In this world, "Time-to-Market" measures something that happens once. "Time-to-Software" measures continuously how quickly a company can respond to demands – from the market, from regulation, from its own strategy.
What Time-to-Software Actually Means
Time-to-Software is cleanest measured as the span between two clearly defined points: the moment a business requirement is formulated ("we need a workflow that does X") and the moment that exact workflow is available to users.
That sounds simple but is a sharp measure. It includes what many companies would rather ignore: time spent in backlogs, in architecture meetings, in approval processes, waiting for vendor releases, moving through test stages, and finally rolling out in a maintenance window.
A concrete example: An insurer wants to introduce new evaluation logic for a niche product. The concept is clarified within two weeks. By the time the logic actually arrives in the system and applications are being scored against it, another eight months have passed. The Time-to-Software is eight months – not eight months of development time, but eight months of total cycle. The actual code was written in three weeks.
That difference – between actual build time and total cycle – is the lever.
What Time-to-Software Leaders Do Differently
Companies that compress this KPI from months to weeks do three things differently:
They have a platform you can build on. No isolated tools, no ten different databases, no spaghetti integrations. Instead, a consolidated platform with standardised interfaces, auth, reporting, and deployment. A new requirement lands on this platform and doesn't need to bring its own infrastructure.
They have small, autonomous teams. A team that owns a requirement end to end – concept, build, operations – is orders of magnitude faster than three sequential teams juggling handoffs with tickets and specs. Handoffs are the single biggest Time-to-Software killer in practically every organisation.
They have approval processes that match the speed. Approvals that used to flow through committees meeting once a quarter are turned around in days at fast companies – with clearly defined authority, clear escalation paths, and willingness to accept small risks rather than pre-vetting every detail.
None of these three points is primarily about technology. The platform is learnable, autonomous teams are an organisational model, lean approvals are a culture question. That makes Time-to-Software simultaneously harder to improve and more strategically valuable: a competitor can buy the same cloud platform, but not the same organisational and decision culture.
Why This KPI Matters Now
Three shifts make Time-to-Software the central metric:
Build time itself is dropping dramatically. With AI-assisted development, the actual coding now takes a fraction of what it did three years ago. That removes build time as the determining factor – the wait times around it become the real bottleneck, and therefore the real lever.

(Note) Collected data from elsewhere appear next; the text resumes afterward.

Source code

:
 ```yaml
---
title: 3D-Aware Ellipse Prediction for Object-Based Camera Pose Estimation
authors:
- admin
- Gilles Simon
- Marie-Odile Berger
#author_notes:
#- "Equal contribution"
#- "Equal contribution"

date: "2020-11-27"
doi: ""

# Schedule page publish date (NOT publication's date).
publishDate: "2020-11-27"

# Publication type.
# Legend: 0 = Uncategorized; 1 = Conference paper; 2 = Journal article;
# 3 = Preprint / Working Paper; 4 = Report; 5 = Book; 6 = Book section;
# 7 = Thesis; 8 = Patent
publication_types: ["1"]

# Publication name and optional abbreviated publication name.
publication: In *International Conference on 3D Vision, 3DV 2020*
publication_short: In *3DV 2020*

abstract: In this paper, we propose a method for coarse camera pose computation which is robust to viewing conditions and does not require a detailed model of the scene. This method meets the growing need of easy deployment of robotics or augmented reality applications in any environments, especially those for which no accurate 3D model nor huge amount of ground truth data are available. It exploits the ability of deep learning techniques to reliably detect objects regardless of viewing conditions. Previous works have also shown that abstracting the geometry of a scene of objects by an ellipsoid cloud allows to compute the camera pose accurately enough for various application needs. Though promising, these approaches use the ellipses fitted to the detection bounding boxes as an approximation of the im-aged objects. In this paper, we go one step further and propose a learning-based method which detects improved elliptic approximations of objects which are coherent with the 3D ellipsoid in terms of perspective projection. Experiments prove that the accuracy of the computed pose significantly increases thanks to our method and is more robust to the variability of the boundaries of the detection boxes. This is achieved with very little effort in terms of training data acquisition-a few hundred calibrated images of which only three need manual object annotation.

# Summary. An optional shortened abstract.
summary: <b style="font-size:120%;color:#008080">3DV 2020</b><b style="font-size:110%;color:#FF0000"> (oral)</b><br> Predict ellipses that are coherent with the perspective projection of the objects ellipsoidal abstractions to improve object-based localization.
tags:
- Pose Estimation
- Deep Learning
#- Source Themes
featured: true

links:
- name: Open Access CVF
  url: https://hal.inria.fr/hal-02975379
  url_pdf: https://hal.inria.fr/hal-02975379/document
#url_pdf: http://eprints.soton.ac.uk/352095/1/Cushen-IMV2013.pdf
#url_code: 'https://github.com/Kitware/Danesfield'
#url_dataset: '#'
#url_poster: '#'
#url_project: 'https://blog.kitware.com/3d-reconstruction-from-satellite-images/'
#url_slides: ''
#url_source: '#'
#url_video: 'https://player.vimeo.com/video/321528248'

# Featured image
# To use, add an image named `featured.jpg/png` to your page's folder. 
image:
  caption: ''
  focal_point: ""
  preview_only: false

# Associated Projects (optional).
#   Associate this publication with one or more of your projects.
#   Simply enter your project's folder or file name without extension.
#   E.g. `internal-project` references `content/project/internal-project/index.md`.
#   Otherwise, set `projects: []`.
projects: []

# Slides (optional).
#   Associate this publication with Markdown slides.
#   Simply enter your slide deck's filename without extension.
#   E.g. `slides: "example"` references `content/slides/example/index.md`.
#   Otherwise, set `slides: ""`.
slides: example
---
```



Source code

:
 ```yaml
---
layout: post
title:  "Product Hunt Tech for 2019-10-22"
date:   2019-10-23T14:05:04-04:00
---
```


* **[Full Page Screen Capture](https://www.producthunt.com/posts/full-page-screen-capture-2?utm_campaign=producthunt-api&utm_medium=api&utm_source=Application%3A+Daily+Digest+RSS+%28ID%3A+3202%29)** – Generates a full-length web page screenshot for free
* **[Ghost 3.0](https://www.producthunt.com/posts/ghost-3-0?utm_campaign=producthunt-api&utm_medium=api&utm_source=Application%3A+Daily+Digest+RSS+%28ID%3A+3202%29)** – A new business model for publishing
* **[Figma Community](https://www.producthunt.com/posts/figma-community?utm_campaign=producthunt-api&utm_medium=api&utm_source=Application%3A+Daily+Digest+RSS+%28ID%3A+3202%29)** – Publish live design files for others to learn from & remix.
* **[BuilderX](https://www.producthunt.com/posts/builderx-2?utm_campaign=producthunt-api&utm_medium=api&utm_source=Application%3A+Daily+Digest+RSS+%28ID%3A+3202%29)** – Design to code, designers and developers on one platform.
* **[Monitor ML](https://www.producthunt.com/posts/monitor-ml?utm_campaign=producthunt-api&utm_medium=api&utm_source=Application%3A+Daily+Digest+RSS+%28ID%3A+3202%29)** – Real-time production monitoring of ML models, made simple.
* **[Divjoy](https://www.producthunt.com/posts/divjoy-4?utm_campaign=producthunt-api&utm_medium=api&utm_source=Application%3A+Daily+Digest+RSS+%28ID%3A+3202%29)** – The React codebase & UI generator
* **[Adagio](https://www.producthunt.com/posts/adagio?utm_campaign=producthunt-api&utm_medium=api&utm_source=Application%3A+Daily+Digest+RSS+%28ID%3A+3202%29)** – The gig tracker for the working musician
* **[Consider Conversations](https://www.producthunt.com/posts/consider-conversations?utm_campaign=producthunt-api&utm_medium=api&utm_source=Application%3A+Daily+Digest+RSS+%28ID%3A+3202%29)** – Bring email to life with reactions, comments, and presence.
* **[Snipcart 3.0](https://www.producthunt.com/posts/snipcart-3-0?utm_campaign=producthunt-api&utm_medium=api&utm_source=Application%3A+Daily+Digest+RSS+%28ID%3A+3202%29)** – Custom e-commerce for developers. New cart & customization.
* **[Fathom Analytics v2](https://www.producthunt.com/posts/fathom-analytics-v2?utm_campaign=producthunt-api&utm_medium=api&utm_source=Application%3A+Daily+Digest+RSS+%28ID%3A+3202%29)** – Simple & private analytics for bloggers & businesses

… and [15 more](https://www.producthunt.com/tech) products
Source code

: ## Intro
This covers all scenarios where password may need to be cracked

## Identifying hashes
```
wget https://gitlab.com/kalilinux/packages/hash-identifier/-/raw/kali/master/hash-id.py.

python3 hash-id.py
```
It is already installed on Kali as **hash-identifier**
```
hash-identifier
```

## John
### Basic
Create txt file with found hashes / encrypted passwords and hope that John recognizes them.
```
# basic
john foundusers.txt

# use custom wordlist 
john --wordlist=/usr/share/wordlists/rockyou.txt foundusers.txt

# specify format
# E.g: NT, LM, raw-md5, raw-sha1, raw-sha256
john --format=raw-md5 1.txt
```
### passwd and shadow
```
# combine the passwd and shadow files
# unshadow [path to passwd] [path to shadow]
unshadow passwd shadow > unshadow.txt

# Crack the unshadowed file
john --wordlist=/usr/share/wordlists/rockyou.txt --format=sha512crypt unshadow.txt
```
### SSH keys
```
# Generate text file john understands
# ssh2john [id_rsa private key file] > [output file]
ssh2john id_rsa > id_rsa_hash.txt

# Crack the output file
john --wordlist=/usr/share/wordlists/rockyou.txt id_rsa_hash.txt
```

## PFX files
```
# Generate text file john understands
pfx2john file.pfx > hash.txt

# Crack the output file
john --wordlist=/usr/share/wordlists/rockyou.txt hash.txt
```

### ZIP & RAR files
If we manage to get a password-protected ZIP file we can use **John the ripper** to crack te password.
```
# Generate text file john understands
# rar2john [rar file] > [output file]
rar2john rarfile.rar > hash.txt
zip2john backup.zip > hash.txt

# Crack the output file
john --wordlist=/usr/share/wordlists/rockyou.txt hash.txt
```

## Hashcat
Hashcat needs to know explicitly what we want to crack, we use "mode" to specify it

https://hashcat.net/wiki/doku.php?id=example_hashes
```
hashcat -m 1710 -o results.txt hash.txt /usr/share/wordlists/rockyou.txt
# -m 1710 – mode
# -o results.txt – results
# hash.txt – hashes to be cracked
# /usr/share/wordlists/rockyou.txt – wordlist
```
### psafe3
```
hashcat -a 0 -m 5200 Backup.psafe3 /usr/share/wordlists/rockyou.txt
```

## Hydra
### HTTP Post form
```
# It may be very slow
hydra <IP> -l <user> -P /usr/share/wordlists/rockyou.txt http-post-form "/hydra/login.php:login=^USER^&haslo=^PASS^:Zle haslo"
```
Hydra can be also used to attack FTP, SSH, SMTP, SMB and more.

Competitors move faster. In every industry there are individual players who've more than halved their Time-to-Software over the past three years. They set the new speed norm. Anyone sticking with old cycle times falls behind – not because their own output gets worse, but because the market adapts to fast competitors.
Regulatory and technological changes come more often. EU AI Act, NIS2, CRA, new authentication standards, new foundation models – the frequency of external requirements has gone up. Anyone needing six months per adjustment never gets out of reaction mode.

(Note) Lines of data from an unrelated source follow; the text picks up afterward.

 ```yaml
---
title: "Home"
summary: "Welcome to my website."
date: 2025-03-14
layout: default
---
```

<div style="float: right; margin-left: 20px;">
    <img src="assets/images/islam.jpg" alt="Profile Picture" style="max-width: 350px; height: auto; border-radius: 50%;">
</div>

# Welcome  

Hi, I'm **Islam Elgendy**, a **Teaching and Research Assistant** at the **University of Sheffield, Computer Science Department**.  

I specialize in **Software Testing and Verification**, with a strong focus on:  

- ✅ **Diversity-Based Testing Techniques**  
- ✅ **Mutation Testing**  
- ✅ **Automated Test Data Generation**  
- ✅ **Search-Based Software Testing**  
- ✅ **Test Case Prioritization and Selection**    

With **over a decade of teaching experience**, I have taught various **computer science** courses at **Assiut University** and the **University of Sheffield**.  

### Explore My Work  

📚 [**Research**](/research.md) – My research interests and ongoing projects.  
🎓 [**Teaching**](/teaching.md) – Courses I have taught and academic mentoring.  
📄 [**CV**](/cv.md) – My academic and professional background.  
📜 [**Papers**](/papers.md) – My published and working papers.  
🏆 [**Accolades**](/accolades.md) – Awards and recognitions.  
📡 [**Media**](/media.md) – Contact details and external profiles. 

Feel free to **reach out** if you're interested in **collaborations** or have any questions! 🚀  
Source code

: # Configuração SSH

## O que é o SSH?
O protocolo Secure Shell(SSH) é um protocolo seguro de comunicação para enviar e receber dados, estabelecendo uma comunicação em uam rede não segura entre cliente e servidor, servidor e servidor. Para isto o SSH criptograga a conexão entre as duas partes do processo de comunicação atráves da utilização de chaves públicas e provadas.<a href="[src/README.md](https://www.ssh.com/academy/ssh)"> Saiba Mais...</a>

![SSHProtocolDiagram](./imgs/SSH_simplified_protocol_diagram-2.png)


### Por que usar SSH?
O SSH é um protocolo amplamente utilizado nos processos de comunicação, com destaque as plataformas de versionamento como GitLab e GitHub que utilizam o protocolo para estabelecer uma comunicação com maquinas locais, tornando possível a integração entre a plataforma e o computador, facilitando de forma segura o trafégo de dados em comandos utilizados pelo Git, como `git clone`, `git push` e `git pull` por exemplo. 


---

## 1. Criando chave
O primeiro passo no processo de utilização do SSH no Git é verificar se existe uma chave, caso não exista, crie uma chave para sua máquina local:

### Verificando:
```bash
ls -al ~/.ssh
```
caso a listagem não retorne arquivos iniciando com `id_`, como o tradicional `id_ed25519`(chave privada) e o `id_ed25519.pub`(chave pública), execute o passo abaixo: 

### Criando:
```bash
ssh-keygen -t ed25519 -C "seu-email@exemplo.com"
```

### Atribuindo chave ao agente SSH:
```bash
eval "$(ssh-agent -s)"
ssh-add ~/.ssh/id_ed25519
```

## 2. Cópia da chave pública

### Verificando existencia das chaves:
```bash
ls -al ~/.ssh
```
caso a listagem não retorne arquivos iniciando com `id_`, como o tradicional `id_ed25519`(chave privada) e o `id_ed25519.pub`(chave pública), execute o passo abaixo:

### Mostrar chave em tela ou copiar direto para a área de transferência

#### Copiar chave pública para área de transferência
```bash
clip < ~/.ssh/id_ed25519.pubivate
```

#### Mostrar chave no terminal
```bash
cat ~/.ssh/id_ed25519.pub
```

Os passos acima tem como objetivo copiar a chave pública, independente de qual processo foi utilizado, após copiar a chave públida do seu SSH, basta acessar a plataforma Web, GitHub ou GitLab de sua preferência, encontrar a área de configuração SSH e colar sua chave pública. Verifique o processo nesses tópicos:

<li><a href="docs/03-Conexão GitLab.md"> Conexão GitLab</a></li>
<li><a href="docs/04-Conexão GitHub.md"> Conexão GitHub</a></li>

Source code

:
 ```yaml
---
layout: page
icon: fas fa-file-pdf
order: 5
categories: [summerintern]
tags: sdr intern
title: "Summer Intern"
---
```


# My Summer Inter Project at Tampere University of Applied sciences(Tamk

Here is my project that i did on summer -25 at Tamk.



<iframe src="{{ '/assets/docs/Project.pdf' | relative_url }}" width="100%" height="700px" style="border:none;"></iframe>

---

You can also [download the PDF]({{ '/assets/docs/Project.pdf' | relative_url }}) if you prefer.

Where Companies Should Start
The typical bottlenecks are distributed similarly in practically every company:
Backlogs and prioritisation. Requirements often sit for weeks or months before even being assigned to a team. That logjam comes from central steering and unclear prioritisation rules. Decentralised budgets and clear owners cut this phase drastically.

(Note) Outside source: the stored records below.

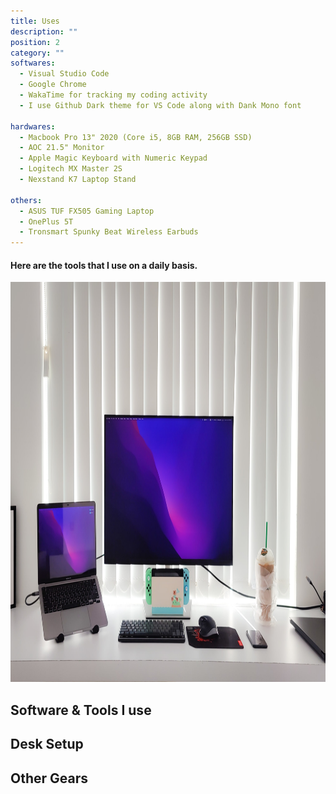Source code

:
 ```yaml
---
title: Uses
description: ""
position: 2
category: ""
softwares:
  - Visual Studio Code
  - Google Chrome
  - WakaTime for tracking my coding activity
  - I use Github Dark theme for VS Code along with Dank Mono font

hardwares:
  - Macbook Pro 13" 2020 (Core i5, 8GB RAM, 256GB SSD)
  - AOC 21.5" Monitor
  - Apple Magic Keyboard with Numeric Keypad
  - Logitech MX Master 2S
  - Nexstand K7 Laptop Stand

others:
  - ASUS TUF FX505 Gaming Laptop
  - OnePlus 5T
  - Tronsmart Spunky Beat Wireless Earbuds
---
```


#### Here are the tools that I use on a daily basis.

<img src="/setup.jpg"   width="1280" height="640" alt=""/>

<!-- <img src="/preview.png" class="light-img" width="1280" height="640" alt=""/>
<img src="/preview-dark.png" class="dark-img" width="1280" height="640" alt=""/> -->

<!-- [Module]() for [NuxtJS](https://nuxtjs.org). -->

<!-- <alert type="success">

Your documentation has been created successfully!

</alert> -->

## Software & Tools I use

<list :items="softwares"></list>

## Desk Setup

<list :items="hardwares"></list>

## Other Gears

<list :items="others"></list>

Architecture reviews and security approvals. Every new workflow runs through the same committees, often with the same long wait times. Standardised architecture paths and pre-vetted components – "guard rails" instead of "gatekeepers" – make most of these reviews unnecessary.
Deployments and test stages. In many companies, weeks pass between "code is done" and "code is running for users". CI/CD pipelines, automated tests, and feature flags reduce that to hours. The technology has been ready for years – it's just rarely applied consistently.
Vendor dependencies. When every adjustment requires an external vendor to process a change request, Time-to-Software is capped by the vendor. This is where "Build the Buy" architectures pay off – with the last mile in-house.
At nh labs, we routinely look at exactly these four bottlenecks in advisory engagements. In most cases, 70 to 80 percent of Time-to-Software sits in wait time, not work time. That's the bad news. The good news: wait times can usually be massively reduced with modest effort – if there's willingness to change old decision paths.
How the KPI Anchors in Reporting
Time-to-Software becomes measurable as soon as a company defines the points at which a requirement "starts" and "completes". That's the only hard question – everything after is bookkeeping.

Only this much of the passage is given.